Even if we disregard site policy (WP:COMMONNAME) and the etymological history of the prefecture and county, I would still advocate this move because I make a moral distinction between the naming of something traditionally a part of Tibet or Tibetan culture, and a Chinese government-created political division in Tibet. Renaming Lhasa "Chengguan" would be ridiculous because, even if Chengguan was hypothetically the common name (it isn't), the name Lhasa itself bares a profound historical and cultural legacy that even the Chinese government recognises. It was a name decided upon by Tibetans before the entrance of the Chinese, and so changing it would raise serious moral questions. Diqing and Deqin, however, are creations of the Chinese government. A non-Tibetan and non-Chinese third-party unilaterally deciding to use the Tibetan pinyin spelling does not add Tibetan voice; it introduces a new spelling that has not widely been used (again, in English).
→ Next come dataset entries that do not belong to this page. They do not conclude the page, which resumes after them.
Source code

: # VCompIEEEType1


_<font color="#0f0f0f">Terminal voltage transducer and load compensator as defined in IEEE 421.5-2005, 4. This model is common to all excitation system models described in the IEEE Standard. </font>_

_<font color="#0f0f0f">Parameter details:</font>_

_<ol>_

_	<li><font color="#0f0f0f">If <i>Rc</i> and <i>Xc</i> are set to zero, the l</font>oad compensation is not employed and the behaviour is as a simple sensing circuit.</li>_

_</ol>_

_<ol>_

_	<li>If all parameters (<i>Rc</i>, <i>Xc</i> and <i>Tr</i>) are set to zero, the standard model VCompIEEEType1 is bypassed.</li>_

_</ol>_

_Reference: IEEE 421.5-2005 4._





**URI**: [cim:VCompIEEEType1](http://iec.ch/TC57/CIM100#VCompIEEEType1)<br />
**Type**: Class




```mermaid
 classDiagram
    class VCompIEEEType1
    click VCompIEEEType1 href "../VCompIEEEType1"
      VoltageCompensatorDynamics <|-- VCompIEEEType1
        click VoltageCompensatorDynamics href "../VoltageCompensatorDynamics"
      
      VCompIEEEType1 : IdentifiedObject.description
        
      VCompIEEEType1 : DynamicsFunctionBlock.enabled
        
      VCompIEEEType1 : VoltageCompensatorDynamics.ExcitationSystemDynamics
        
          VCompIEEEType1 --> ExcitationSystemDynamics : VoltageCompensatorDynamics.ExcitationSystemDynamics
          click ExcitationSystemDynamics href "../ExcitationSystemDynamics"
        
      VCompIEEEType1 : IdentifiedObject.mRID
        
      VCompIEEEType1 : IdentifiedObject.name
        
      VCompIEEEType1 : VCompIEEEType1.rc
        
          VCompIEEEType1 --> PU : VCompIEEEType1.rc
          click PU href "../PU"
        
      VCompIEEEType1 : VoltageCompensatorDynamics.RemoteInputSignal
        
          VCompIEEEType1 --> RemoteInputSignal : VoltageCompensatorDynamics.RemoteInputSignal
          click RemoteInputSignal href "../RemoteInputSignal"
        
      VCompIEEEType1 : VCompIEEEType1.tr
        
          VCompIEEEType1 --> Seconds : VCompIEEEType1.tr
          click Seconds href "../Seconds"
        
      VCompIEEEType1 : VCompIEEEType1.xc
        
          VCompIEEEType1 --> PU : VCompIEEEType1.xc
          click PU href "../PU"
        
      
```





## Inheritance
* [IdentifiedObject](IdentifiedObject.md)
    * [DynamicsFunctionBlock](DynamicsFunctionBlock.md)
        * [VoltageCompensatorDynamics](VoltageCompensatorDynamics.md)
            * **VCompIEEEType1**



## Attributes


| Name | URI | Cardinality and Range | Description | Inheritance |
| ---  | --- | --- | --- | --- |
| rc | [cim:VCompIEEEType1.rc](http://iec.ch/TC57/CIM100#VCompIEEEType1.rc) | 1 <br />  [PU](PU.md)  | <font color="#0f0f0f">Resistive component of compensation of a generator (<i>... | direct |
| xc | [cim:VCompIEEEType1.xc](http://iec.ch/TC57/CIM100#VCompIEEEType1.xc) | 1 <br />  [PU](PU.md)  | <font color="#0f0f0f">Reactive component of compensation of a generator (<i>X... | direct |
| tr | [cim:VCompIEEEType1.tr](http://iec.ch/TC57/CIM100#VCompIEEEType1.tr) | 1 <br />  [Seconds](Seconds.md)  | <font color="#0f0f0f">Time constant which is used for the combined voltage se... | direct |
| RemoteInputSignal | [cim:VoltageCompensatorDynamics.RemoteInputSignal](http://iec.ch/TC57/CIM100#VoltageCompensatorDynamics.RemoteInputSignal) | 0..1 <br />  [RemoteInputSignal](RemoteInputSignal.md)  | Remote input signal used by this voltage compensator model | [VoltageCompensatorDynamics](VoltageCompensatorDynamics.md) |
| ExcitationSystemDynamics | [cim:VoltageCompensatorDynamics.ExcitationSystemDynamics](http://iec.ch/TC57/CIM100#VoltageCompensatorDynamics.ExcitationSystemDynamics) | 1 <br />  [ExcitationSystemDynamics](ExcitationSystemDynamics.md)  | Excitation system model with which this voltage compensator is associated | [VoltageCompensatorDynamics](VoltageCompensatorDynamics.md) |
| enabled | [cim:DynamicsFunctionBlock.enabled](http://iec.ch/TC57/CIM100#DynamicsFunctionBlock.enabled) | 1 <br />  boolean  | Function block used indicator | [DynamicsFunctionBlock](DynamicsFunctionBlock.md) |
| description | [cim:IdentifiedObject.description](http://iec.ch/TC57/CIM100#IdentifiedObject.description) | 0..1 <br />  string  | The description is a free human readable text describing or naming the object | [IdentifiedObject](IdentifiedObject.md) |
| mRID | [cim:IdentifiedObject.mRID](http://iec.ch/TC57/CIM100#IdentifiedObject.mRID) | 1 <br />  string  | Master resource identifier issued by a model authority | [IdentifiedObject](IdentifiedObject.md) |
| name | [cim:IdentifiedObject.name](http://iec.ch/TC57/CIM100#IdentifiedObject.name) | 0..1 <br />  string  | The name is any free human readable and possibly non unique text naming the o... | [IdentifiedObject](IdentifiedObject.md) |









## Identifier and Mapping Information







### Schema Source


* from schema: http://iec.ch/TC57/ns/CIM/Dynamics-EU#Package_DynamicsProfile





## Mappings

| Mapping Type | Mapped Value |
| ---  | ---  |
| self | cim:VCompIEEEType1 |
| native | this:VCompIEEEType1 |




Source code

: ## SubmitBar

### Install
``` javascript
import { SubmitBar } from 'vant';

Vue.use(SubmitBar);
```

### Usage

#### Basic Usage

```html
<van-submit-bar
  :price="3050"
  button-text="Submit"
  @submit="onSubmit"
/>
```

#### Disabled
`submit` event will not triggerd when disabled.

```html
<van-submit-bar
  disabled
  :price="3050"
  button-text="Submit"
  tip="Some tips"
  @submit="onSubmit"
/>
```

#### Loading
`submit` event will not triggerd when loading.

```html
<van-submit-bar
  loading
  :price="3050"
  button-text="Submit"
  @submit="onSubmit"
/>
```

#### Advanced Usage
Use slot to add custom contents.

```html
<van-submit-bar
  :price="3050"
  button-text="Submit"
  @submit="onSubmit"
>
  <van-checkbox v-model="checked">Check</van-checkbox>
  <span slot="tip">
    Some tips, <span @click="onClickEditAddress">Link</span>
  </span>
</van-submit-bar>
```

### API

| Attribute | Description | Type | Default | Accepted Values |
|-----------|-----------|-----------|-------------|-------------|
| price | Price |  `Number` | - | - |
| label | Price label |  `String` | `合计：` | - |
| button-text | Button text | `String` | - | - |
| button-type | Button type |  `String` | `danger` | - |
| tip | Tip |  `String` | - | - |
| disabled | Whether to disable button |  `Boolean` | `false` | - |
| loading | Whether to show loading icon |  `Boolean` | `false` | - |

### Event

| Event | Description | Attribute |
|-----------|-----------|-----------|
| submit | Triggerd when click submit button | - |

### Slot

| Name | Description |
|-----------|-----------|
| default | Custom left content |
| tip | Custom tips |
Personally, I only care about site policy and reader accessibility, and WP:COMMONNAME is a policy that I feel upholds the latter. To those opposed who may have moral qualms about such a move, I invite your input, but I hope I have adequately explained my reasoning for the proposal and why I do not feel that such a move is problematic. Yue🌙 06:09, 9 November 2023 (UTC)Reply

The discussion above is closed. Please do not modify it. Subsequent comments should be made on the appropriate discussion page. No further edits should be made to this discussion.